With the 42nd and 43rd domestically developed new drugs approved this year, industry attention is growing over who will take the next homegrown new drug title. With three candidates currently under marketing authorization review by the Ministery of Food and Drug Safety, there is a possibility that the number of domestic new drug approvals this year will set a record high.
According to the pharmaceutical industry on the 11th, the Ministery of Food and Drug Safety is reviewing marketing authorization for Hanmi Pharmaceutical's obesity treatment "Efpeglenatide," CellBion's prostate cancer treatment "Pocuvotide," and the dry eye treatment "Recoplavone," jointly developed by Aju Pharm and GL PharmTech.
Development of homegrown new drugs has recently regained momentum. After four items were approved in 2015, there was one each in 2016 and 2017, two in 2018, and none in 2019 and 2020. The number rose again to four in 2021 and two in 2022, but fell back to zero in 2023.
By contrast, the increase has been clear lately. Last year, three domestic new drugs were approved: GC Biopharma's anthrax vaccine "Barytrax" (No. 39), Medytox's submental fat reduction injection "Newviju" (No. 40), and SK Biopharmaceuticals' epilepsy treatment "Cenobamate (U.S. brand name Xcopri, No. 41)." This year, two items have already been approved, and additional candidates are under review by the Ministery of Food and Drug Safety, raising the likelihood that the number of domestic new drug approvals will reach an all-time high this year.

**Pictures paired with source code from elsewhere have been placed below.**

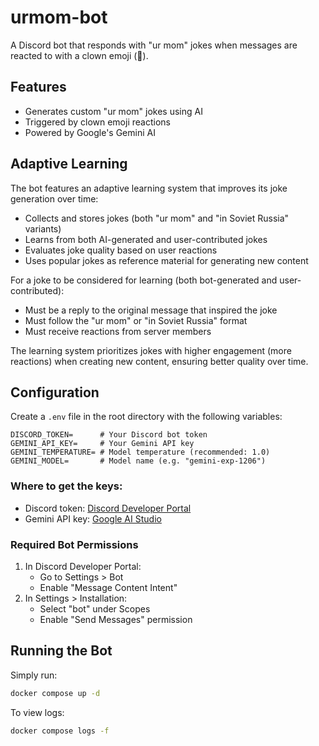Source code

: # urmom-bot

A Discord bot that responds with "ur mom" jokes when messages are reacted to with a clown emoji (🤡).

## Features
- Generates custom "ur mom" jokes using AI
- Triggered by clown emoji reactions
- Powered by Google's Gemini AI

## Adaptive Learning
The bot features an adaptive learning system that improves its joke generation over time:

- Collects and stores jokes (both "ur mom" and "in Soviet Russia" variants)
- Learns from both AI-generated and user-contributed jokes
- Evaluates joke quality based on user reactions
- Uses popular jokes as reference material for generating new content

For a joke to be considered for learning (both bot-generated and user-contributed):
- Must be a reply to the original message that inspired the joke
- Must follow the "ur mom" or "in Soviet Russia" format
- Must receive reactions from server members

The learning system prioritizes jokes with higher engagement (more reactions) when creating new content, ensuring better quality over time.

## Configuration

Create a `.env` file in the root directory with the following variables:

```env
DISCORD_TOKEN=      # Your Discord bot token
GEMINI_API_KEY=     # Your Gemini API key
GEMINI_TEMPERATURE= # Model temperature (recommended: 1.0)
GEMINI_MODEL=       # Model name (e.g. "gemini-exp-1206")
```

### Where to get the keys:
- Discord token: [Discord Developer Portal](https://discord.com/developers/applications)
- Gemini API key: [Google AI Studio](https://aistudio.google.com)

### Required Bot Permissions
1. In Discord Developer Portal:
   - Go to Settings > Bot
   - Enable "Message Content Intent"
2. In Settings > Installation:
   - Select "bot" under Scopes
   - Enable "Send Messages" permission

## Running the Bot

Simply run:
```bash
docker compose up -d
```

To view logs:
```bash
docker compose logs -f
```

The Ministery of Food and Drug Safety last month approved Curocell's first domestic chimeric antigen receptor T-cell (CAR-T) therapy "Limcato inj. (Anbalcaptagen autoleucel)" as the 42nd homegrown new drug. Early this month, it approved FutureChem's prostate cancer diagnostic radiopharmaceutical (RPT) "ProstaView injection (Florasthamine)" as the 43rd domestic new drug.
Among the next candidates for domestic new drugs, Hanmi Pharmaceutical's "Efpeglenatide" is drawing the most attention. It is the first glucagon-like peptide (GLP)-1 class obesity and metabolic disease treatment independently developed by a Korean pharmaceutical company, and the firm applied to the Ministery of Food and Drug Safety for marketing authorization in Dec. last year. The company is targeting approval in the second half of this year and launch within the year.
CellBion's prostate cancer radiopharmaceutical therapy "Pocuvotide" is also cited as a strong contender. Pocuvotide applied for conditional marketing authorization in Dec. last year and is drawing attention in line with the recently growing market for radiopharmaceutical therapies.
The dry eye treatment "Recoplavone," jointly developed by Aju Pharm and GL PharmTech, is also under authorization review. Recoplavone is characterized by inducing ocular surface recovery through multiple mechanisms, including increasing tear secretion, promoting production of mucin, a key component of mucus, anti-inflammatory action, and corneal epithelial regeneration. If approved, it will become the first domestic new drug for dry eye. The company is aiming for approval in the second half of this year and launch in the second half of next year.
Follow-on candidates are also waiting. AbClon recently completed phase 2 dosing of the CAR-T therapy "Nespecell," under development for patients with relapsed or refractory diffuse large B-cell lymphoma, and plans to apply to the Ministery of Food and Drug Safety for conditional marketing authorization within the year.